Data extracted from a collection

--------

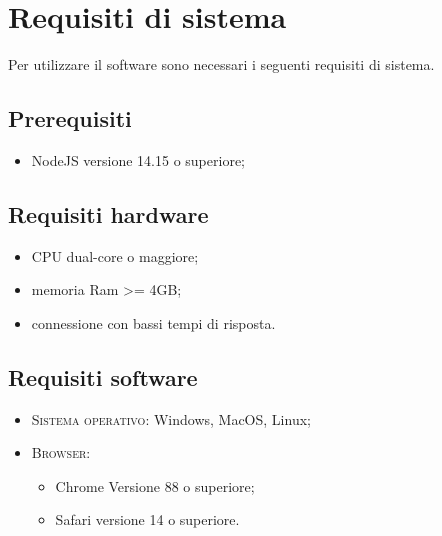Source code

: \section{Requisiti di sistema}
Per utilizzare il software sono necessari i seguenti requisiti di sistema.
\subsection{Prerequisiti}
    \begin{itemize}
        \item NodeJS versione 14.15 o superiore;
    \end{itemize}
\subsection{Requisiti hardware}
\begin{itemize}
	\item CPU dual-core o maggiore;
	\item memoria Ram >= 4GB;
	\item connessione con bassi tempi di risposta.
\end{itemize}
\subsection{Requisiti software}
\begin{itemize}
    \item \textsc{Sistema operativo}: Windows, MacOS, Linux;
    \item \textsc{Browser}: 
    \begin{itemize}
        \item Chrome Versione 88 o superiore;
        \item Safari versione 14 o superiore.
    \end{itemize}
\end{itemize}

--------

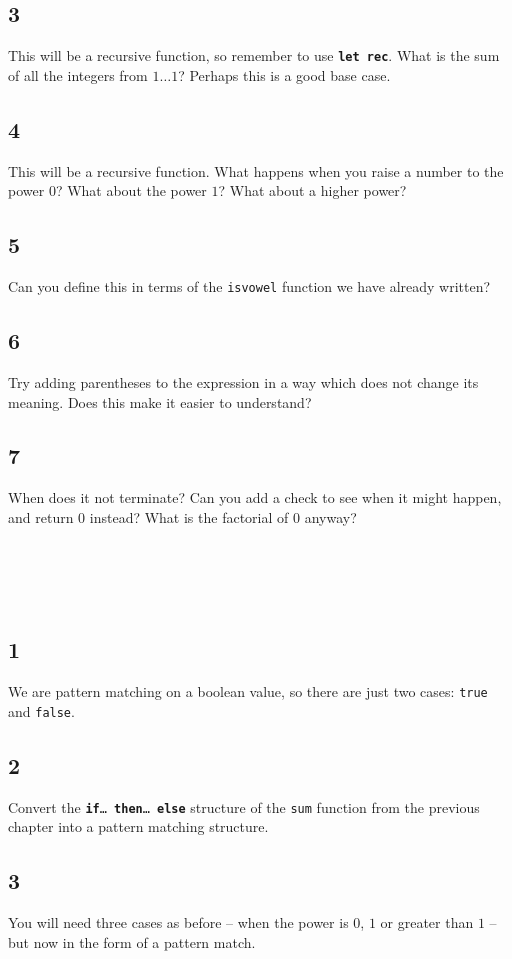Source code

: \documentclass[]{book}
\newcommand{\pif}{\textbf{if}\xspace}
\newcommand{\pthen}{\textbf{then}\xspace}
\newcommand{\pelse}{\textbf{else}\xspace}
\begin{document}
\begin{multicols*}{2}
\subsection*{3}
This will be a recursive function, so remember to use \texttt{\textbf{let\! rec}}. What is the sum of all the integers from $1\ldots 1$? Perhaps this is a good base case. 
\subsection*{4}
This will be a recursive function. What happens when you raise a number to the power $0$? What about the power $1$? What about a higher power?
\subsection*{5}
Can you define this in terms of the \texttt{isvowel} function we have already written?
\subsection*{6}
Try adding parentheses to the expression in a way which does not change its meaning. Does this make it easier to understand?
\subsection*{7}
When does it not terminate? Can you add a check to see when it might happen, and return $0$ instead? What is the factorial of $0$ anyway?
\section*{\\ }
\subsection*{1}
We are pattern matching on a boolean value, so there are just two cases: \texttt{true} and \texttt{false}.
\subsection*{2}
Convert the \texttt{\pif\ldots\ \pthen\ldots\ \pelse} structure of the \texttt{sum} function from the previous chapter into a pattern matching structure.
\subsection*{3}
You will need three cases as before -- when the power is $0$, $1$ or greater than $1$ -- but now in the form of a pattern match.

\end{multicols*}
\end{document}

--------

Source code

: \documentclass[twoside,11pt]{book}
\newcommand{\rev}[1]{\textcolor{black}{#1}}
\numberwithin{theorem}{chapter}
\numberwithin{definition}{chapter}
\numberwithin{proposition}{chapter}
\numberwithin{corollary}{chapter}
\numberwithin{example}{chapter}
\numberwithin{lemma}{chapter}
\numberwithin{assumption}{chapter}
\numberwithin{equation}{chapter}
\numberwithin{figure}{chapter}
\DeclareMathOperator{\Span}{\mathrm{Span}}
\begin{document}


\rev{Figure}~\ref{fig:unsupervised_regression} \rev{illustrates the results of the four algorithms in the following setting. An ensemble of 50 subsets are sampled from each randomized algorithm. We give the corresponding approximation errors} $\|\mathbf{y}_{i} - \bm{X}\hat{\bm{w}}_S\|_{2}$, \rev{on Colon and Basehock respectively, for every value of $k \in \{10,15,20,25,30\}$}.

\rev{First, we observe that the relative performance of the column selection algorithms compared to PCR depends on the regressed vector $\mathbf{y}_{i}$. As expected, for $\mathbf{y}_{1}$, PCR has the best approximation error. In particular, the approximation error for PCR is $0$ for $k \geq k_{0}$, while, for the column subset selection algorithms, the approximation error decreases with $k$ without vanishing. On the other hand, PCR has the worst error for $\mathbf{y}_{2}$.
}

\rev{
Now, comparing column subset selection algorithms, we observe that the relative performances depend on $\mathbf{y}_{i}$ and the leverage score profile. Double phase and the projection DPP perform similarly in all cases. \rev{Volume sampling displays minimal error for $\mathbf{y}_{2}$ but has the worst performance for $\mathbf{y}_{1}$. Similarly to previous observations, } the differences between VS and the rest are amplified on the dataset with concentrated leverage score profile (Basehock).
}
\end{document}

--------

PROBLEM DESCRIPTION |
Search the data above for the string "subsection" and return every line that has it.

EXERCISE ANSWER |
\subsection{Prerequisiti}
\subsection{Requisiti hardware}
\subsection{Requisiti software}
\subsection*{3}
\subsection*{4}
\subsection*{5}
\subsection*{6}
\subsection*{7}
\subsection*{1}
\subsection*{2}
\subsection*{3}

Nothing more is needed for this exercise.